L'auteure et professeure du Cégep de Sherbrooke, Véronique Grenier, signe l'un des textes du recueil Sous la ceinture, unis pour vaincre la culture du viol, publié mercredi aux Éditions Québec-Amérique.

« C'est un ouvrage qui est nécessaire, surtout en langue française, a-t-elle commenté au micro de Réjean Blais à Écoutez l'Estrie. Il n'y avait à peu près rien sur le sujet, du moins au Québec, accessible à tout le monde. » 

Le livre dirigé par Nancy B. Pilon regroupe les oeuvres de 18 collaborateurs sous la forme d'essais, de récits de lettres ou de poèmes.

Il y a encore beaucoup d'incompréhension sur le sujet, selon l'auteure, d'où l'importance d'en parler. « Une question de santé et de sécurité publique », affirme-t-elle.

« Ça persiste encore cette idée, chez des étudiantes, que dans un couple, ça n'arrive pas le viol. Mais oui. »

L'une des solution, avance Véronique Grenier : « oser de parler du sexe et cesser d'en parler le rouge aux joues ».

« C'est encore tellement tabou et quand les gens vont en parler, c'est l'idée de la performance.
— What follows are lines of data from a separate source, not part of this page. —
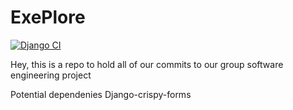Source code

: # ExePlore

[![Django CI](https://github.com/Pierre-siddall/ExePlore/actions/workflows/django.yml/badge.svg)](https://github.com/Pierre-siddall/ExePlore/actions/workflows/django.yml)

Hey, this is a repo to hold all of our commits to our group software engineering project 


Potential dependenies 
Django-crispy-forms
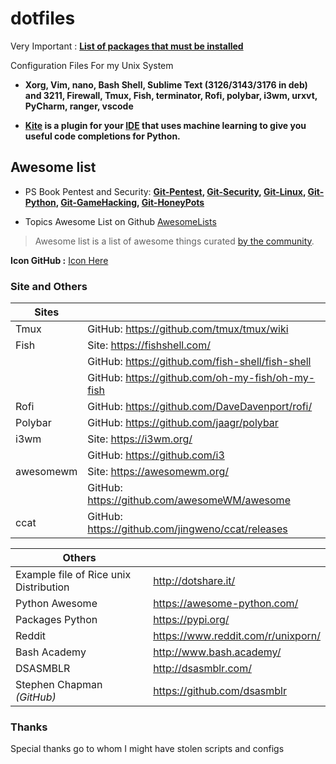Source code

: # dotfiles

Very Important : **[List of packages that must be installed](https://github.com/PhineasPhreak/dotfiles/tree/master/packages)**

Configuration Files For my Unix System
* **Xorg, Vim, nano, Bash Shell, Sublime Text (3126/3143/3176 in deb) and 3211, Firewall, Tmux, Fish, terminator, Rofi, polybar, i3wm, urxvt, PyCharm, ranger, vscode**

* **[Kite](https://kite.com/) is a plugin for your [IDE](https://kite.com/integrations/) that uses machine learning to give you useful code completions for Python.**

## Awesome list

* PS Book Pentest and Security: **[Git-Pentest](https://github.com/enaqx/awesome-pentest), [Git-Security](https://github.com/sbilly/awesome-security), [Git-Linux](https://github.com/aleksandar-todorovic/awesome-linux), [Git-Python](https://github.com/vinta/awesome-python), [Git-GameHacking](https://github.com/dsasmblr/game-hacking), [Git-HoneyPots](https://github.com/paralax/awesome-honeypots)**

* Topics Awesome List on Github [AwesomeLists](https://github.com/topics/awesome)

> Awesome list is a list of awesome things curated [by the community](https://awesome.re/).
 
**Icon GitHub :** [Icon Here](https://octicons.github.com/)

### Site and Others

| **Sites**     |                                                   |
| --------- | ------------------------------------------------- |
| Tmux      | GitHub: https://github.com/tmux/tmux/wiki         |
| Fish      | Site: https://fishshell.com/                      |
|           | GitHub: https://github.com/fish-shell/fish-shell  |
|           | GitHub: https://github.com/oh-my-fish/oh-my-fish  |
| Rofi      | GitHub: https://github.com/DaveDavenport/rofi/    |
| Polybar   | GitHub: https://github.com/jaagr/polybar          |
| i3wm      | Site: https://i3wm.org/                           |
|           | GitHub: https://github.com/i3                     |
| awesomewm | Site: https://awesomewm.org/                      |
|           | GitHub: https://github.com/awesomeWM/awesome      |
| ccat      | GitHub: https://github.com/jingweno/ccat/releases |

| **Others**                                 |                                    |
| -------------------------------------- | ---------------------------------- |
| Example file of Rice unix Distribution | http://dotshare.it/                |
| Python Awesome                         | https://awesome-python.com/        |
| Packages Python                        | https://pypi.org/                  |
| Reddit                                 | https://www.reddit.com/r/unixporn/ |
| Bash Academy                           | http://www.bash.academy/           |
| DSASMBLR                               | http://dsasmblr.com/               |
| Stephen Chapman *(GitHub)*               | https://github.com/dsasmblr        |

### Thanks
Special thanks go to whom I might have stolen scripts and configs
On est mal à l'aise de dire qu'on aime quelque chose et je pense que ça contribue au problème parce qu'on n'a pas une discussion saine. »

Sous la ceinture, unis pour vaincre la culture du viol est publié alors que la police enquête sur 15 plaintes d'intrusion et d'agression à caractère sexuel dans des résidences de l'Université Laval. Une histoire troublante, dit Véronique Grenier. 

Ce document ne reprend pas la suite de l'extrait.